I do backups to external hard drives. I think if you get enough of them, they reproduce on their own.

I admit it doesn’t help that much with the indexing problem, it just postpones it. I have disk images that are from 4 or 5 computers ago.

10

Rj 07.24.15 at 8:40 am

You could just let the AI sort everything when you get your next Mac… on your proposed timetable, it is probably a more realistic option than you care to consider.

11

Mike Beggs 07.24.15 at 8:56 am

You should check out Sente for pdf management. I don’t know how it would handle _a million_ docs but it has never given me any trouble with thousands. It’s good for storing, searching, tagging and annotating. It keeps everything in the cloud so you can access your pdfs on anything. If your pdfs are OCRd it is awesome being able to search the whole library.

It does annotations really well, but the one thing it’s not great for is outline-style notes. I use OmniOutliner or just text files for that, and keep everything in Dropbox. I tried DevonThink for a long time, and it is great if you’re using just one computer. But I got so frustrated with its syncing. That never worked properly for me. Dropbox syncs effortlessly and normal OS X search seems to work just fine.

12

ZM 07.24.15 at 8:59 am

“And you scholars out there: how do you organize stacks and stacks of PDF’s, for good surveyability and access.”

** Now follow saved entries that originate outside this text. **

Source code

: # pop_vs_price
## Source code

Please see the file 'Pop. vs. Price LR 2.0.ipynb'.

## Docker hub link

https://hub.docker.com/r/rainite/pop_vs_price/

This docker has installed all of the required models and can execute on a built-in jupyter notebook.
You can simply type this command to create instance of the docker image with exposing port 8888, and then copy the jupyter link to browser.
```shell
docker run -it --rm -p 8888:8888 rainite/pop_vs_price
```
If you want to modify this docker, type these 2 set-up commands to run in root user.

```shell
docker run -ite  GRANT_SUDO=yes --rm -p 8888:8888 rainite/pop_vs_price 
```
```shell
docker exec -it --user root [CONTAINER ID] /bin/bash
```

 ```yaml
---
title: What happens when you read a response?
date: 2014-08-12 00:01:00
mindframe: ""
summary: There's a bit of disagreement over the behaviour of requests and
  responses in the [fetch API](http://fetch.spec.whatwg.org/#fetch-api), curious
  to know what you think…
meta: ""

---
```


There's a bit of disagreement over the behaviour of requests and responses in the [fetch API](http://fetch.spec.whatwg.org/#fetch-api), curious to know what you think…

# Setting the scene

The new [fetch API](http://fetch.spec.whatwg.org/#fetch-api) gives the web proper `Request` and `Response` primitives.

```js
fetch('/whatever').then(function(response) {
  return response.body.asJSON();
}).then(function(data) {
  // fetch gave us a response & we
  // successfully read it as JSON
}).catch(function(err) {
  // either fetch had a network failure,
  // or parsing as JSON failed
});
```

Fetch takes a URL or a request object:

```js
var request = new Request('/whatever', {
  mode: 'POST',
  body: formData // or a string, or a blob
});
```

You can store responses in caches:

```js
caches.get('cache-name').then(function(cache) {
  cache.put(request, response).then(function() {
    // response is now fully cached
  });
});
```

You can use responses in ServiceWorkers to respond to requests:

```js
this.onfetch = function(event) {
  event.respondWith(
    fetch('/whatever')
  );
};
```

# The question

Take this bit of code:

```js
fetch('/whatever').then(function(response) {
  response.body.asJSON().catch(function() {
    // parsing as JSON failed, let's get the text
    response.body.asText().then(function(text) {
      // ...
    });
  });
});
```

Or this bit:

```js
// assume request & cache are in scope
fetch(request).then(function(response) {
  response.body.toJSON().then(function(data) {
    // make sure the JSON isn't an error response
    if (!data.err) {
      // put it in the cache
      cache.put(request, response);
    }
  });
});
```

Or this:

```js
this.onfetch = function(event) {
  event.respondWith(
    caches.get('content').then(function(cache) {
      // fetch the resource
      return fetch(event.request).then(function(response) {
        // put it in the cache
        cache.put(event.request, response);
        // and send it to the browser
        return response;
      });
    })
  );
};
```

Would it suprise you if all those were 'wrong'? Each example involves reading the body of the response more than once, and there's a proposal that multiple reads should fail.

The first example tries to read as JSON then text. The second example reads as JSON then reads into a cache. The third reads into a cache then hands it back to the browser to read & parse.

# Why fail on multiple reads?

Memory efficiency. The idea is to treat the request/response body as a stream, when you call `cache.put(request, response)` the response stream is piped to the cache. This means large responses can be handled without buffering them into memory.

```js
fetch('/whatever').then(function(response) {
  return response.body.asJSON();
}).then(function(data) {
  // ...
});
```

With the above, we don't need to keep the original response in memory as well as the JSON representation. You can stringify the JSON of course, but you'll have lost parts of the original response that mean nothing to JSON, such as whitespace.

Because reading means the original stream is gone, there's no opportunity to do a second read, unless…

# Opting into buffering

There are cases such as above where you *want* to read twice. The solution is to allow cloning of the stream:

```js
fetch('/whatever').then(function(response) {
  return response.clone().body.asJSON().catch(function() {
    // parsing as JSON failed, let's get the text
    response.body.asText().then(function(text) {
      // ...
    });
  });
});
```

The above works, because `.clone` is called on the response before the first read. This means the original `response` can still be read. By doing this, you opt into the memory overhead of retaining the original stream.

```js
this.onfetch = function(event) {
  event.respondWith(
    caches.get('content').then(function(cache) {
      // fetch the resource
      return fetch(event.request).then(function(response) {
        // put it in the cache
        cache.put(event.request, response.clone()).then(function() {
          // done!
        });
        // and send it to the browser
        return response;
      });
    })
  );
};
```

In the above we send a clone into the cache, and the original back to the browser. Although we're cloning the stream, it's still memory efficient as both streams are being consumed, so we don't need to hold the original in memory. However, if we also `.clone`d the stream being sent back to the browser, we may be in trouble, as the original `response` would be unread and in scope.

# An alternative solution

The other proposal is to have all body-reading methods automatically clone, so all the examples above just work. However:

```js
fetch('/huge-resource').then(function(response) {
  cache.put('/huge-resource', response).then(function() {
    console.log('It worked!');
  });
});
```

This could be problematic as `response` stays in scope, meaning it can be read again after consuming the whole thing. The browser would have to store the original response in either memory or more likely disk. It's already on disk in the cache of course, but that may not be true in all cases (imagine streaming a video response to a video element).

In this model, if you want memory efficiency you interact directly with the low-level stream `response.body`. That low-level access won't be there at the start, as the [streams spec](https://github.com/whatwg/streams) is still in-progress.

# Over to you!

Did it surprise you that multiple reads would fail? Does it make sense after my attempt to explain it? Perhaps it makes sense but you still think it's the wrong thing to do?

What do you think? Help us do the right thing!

I have been slowly trying to organise my computer properly this year as I need a new one as this one is too slow and I can’t download some programs I need to practice using.

Last year a more organised young woman in one of my group projects recommended using Mendeley for referencing and organising PDFs. I think maybe some other programs are also good for referencing, but Mendeley seems to be the best for automatically indexing downloaded PDFs.

When you put your PDFs into files, put them into Watch Files and Mendeley will automatically extract the details to index them when you open the program. It would maybe still take a while to organise your old PDFs into the right folders though, unless you could just put them all in one PDF Watch Folder and then access them through Mendeley, but this could be a problem if the program can’t extract all the right data from the PDFs.

“Mendeley Desktop includes a feature called Watched Folders which will automatically import all PDF files saved in your chosen folders from your hard drive to the program when you open Mendeley Desktop.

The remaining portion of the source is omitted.